In a DC motor, as load increases armature rotation slows which reduces the back emf and allows more current to flow to provide power to drive the load. If the voltage is low, the armature has to turn even slower so as to allow more current to flow so that the product of voltage times current equals the power needed to drive the load. The heat produced in the armature is proportional to the square of the current times the armature resistance. Thus, the heat quickly rises as the motor slows down because of the low voltage combined with heavy load.
Title: Re: Problems with LOAD feature
Post by: KPack on November 01, 2017, 11:07:31 PM
^ I like Alan's explanation much better than mine.  I was mostly pulling stuff out of my hat.  His sounds like he knows what he's talking about.

Title: Re: Problems with LOAD feature
Post by: CPRail on November 02, 2017, 11:25:20 AM
Hey guys,

Yes, I was seeing Low Voltage throughout the session, which was odd as he has the layout broken into different power sections. He did this as to not overload any one section, which multiple sound units have done in the past. The odd part was I was the only one running in my section for most of the night and I would see 14 volts, then 4 volts than 14...

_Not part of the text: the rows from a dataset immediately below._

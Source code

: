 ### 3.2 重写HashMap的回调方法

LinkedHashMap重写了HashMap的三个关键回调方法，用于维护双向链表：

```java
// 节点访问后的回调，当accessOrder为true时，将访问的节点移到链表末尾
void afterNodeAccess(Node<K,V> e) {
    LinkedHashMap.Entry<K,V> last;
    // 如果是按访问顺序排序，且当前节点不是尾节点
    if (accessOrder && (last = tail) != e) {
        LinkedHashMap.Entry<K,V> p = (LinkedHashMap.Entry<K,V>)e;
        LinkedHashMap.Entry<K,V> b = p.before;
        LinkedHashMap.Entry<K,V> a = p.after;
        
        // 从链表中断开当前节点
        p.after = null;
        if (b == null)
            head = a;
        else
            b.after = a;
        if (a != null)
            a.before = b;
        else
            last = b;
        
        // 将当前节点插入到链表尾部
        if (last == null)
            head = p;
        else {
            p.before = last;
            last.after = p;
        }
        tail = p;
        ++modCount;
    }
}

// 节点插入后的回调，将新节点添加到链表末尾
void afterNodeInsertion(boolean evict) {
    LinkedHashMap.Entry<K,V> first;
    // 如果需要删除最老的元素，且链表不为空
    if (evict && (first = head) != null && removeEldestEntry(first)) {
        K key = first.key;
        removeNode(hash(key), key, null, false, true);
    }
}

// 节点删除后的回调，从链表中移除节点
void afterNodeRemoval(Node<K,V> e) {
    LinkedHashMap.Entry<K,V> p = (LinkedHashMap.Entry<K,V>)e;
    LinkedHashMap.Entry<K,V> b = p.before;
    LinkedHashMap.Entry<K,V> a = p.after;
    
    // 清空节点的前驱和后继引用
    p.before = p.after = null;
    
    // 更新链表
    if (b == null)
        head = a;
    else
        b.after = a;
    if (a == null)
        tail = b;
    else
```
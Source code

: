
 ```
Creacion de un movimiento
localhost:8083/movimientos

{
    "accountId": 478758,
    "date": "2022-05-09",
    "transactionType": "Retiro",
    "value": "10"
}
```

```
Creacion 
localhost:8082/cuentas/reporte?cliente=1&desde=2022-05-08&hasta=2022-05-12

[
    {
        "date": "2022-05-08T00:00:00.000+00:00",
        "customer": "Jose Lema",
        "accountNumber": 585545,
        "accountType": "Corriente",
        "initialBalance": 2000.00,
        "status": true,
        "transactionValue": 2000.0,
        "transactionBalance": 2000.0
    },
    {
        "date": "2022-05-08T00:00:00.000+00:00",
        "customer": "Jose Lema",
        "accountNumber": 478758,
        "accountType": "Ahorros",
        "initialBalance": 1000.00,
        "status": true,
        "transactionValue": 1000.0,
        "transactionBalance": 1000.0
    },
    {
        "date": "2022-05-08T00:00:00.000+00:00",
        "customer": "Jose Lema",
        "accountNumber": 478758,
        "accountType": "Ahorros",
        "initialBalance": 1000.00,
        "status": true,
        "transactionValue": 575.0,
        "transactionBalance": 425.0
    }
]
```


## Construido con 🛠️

I did initially have it set-up as a DPU as I knew it was going to be a monster, and saw Kevin's video with DPU, so I know it works. It backed out of the spur all happy, but when I attempted the run on the hill I couldn't get it to move - of course, it was hung over two sections with the lead locos in one and the DPUs on another section which had other DCC units in play. Sigh.

I think Alan has it right. Lucky for me, I took another iteration of the same train back down that session. After all the switching, there's another 30-40 cars to come back up. I'll try the DPU idea again, but with only 4 units. I hate doubling the hill!!

Why anyone wants to play with DCC, I have no idea!!

Title: Re: Problems with LOAD feature
Post by: Alan on November 02, 2017, 11:56:51 AM
A point of clarification...

When RP reports motor overload it isn't actually measuring the temperature of the motor itself. There is no temperature sensor attached to the motor. What is actually being over-driven (overheating) are the output transistors in the LM PWM drive circuit.

Functionally, it is all the same. Just wanted to clarify in case someone was wondering how the LM knows the motor temperature. It doesn't. But it does know how much current is flowing through the output transistors and their temperature.